United States District Court, W.D. Michigan, Northern Division

March 4, 2019

KUSHAWN S. MILES #237011, Plaintiff,
v.
JENNA HELINSKI, et al., Defendants.

          HON. PAUL L. MALONEY JUDGE.

          REPORT AND RECOMMENDATION

          TIMOTHY P. GREELEY UNITED STATES MAGISTRATE JUDGE.

         Plaintiff filed a “Verified Motion for Preliminary Injunction and/or Temporary Restraining Order.” (ECF No. 2.) Plaintiff's remaining retaliation claims are against Defendant Bigger. Plaintiff's motion requests an order to stop all Defendants and all employees of the Chippewa Correctional Facility from using inappropriate language, retaliating, writing false misconducts, subjecting him to mental distress, threatening, and intimidating him. Plaintiff requests that a Special Problem Offender Notice be placed in his file for each Defendant. Plaintiff asks for an order requiring special care when MDOC employees conduct searches of his cell. Plaintiff asserts that Defendants have failed to protect Plaintiff and other prisoners.

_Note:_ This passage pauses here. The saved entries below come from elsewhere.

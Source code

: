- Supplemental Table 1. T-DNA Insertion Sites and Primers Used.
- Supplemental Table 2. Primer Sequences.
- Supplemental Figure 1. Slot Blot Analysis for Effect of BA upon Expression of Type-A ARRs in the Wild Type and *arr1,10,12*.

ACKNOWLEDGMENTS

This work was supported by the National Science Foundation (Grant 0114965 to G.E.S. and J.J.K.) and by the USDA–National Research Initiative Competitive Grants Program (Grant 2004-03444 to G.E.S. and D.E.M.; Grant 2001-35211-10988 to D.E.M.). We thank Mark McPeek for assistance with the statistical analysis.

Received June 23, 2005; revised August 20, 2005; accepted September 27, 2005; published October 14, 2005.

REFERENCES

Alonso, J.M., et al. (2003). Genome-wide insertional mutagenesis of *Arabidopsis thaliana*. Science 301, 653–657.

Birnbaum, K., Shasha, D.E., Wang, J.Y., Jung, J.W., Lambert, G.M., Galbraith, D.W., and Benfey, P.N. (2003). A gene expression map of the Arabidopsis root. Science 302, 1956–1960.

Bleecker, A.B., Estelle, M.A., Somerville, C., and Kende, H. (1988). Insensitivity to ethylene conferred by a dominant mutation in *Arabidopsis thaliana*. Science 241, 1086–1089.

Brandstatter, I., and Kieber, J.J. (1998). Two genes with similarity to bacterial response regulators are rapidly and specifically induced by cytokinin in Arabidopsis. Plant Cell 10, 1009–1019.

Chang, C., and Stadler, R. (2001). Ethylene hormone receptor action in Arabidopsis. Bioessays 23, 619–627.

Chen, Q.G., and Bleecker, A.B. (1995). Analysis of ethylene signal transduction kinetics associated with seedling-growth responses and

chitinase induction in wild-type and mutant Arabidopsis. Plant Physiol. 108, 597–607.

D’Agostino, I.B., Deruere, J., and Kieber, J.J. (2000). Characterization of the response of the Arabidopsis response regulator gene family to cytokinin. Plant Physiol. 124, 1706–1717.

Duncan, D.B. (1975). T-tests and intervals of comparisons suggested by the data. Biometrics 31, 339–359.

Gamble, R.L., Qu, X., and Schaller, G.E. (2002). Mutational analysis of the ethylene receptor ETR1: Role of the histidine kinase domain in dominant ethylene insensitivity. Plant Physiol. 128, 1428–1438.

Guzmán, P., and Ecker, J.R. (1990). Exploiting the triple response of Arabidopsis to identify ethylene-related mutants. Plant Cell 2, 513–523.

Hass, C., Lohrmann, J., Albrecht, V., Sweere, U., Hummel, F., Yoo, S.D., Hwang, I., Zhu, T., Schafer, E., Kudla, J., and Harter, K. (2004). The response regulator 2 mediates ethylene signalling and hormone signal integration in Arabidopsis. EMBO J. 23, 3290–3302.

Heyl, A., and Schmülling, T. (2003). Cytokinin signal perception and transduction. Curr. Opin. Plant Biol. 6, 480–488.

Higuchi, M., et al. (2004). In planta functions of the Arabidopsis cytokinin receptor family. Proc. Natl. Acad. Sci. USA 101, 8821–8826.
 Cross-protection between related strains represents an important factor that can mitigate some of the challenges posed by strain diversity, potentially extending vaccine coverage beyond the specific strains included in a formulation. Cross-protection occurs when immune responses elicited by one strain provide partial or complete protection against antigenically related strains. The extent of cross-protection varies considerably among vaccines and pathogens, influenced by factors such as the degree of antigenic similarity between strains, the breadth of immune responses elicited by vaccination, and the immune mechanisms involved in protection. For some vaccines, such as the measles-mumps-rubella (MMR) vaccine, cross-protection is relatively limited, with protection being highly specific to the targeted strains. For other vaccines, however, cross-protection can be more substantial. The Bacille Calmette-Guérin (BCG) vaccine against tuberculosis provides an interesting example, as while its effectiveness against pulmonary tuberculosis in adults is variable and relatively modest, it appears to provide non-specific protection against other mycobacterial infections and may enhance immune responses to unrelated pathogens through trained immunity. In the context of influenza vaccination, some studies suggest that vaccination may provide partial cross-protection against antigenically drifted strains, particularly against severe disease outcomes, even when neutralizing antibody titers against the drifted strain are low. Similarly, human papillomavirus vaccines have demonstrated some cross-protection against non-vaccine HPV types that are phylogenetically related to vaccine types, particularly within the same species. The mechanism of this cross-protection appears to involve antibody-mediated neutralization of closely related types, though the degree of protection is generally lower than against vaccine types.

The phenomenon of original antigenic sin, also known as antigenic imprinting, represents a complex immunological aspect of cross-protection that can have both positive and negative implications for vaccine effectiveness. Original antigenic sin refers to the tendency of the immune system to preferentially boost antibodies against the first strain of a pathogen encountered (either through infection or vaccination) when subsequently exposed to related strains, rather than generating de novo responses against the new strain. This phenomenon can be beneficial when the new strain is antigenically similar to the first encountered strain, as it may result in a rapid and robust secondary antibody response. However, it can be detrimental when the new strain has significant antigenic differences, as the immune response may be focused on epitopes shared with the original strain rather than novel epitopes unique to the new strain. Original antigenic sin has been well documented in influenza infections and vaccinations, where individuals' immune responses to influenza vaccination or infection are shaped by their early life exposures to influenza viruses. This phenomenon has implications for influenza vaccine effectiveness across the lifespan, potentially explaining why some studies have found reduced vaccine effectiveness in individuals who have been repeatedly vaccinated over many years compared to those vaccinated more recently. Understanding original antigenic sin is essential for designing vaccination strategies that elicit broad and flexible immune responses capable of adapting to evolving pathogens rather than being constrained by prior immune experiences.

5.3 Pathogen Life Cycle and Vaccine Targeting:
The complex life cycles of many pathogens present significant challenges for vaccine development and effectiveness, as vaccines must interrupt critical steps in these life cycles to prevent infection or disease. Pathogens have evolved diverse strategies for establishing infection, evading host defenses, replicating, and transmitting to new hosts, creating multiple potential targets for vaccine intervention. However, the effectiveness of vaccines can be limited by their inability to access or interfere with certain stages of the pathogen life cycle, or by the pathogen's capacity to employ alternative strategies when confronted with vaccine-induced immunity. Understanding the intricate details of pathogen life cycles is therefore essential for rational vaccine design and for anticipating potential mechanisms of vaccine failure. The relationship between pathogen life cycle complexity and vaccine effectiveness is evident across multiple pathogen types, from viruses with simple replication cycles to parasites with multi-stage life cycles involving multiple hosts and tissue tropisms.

         The issuance of preliminary injunctive relief is committed to the discretion of the district court. Planned Parenthood Association v. City of Cincinnati, 822 F.2d 1390, 1393 (6th Cir. 1987). In exercising that discretion, the court must consider and balance four factors:

1. Whether the movant has shown a strong or substantial likelihood or probability of success on the merits.
2. Whether the movant has shown irreparable injury.
3. Whether the preliminary injunction could harm third parties.
4. Whether the public interest would be served by issuing a preliminary injunction.

Washington v. Reno, 35 F.3d 1093 (6th Cir. 1994). These factors are not prerequisites to the grant or denial of injunctive relief, but factors that must be carefully balanced by the district court in exercising its equitable powers. Id.

         Moreover, where a prison inmate seeks an order enjoining state prison officials, this Court is required to proceed with the utmost care and must recognize the unique nature of the prison setting. See Kendrick v. Bland, 740 F.2d 432 at 438, n.3, (6th Cir. 1984). See also Harris v. Wilters, 596 F.2d 678 (5th Cir. 1979). It has also been remarked that a party seeking injunctive relief bears a heavy burden of establishing that the extraordinary and drastic remedy sought is appropriate under the circumstances. See Checker Motors Corp. v. Chrysler Corp., 405 F.2d 319 (2d Cir. 1969), cert. denied, 394 U.S. 999 (1969). See also O'Lone v. Estate of Shabazz, 482 U.S. 342 (1986).

         Plaintiff's “initial burden” in demonstrating entitlement to preliminary injunctive relief is a showing of a strong or substantial likelihood of success on the merits of his Section 1983 action. NAACP v. City of Mansfield, Ohio, 866 F.2d 162, 167 (6th Cir. 1989). A review of the materials of record fails to establish a substantial likelihood of success with respect to Plaintiff's claim that the defendants have violated his federal rights. Moreover, Plaintiff is seeking injunctive relief against individuals who are not Defendants in this case. The Court does not have jurisdiction over individuals that are not parties to this action. Zenith Radio Corp., v. Hazeltine Research Inc., 395 U.S. 100 (1969). Plaintiff's request for injunctive relief against Defendant Bigger is unrelated to the underlying action in this case. De Beers Consol. Mines Ltd. v. United States, 325 U.S. 212, 220 (1945) (preliminary injunction appropriate to grant relief of “the same character as that which may be granted finally, ” but inappropriate where the injunction “deals with a matter lying wholly outside of the issues in the suit.”) In addition, Plaintiff has made no attempt to support his motion. Plaintiff's request for an injunction is simply to prevent speculative future conduct. Further, Defendant is already bound by the Constitution, and other federal and state laws. Ordering a prison official to comply with the United States Constitution serves no purpose. Plaintiff's request is unnecessary and redundant. Furthermore, Plaintiff has failed to establish that he will suffer irreparable harm absent injunctive relief.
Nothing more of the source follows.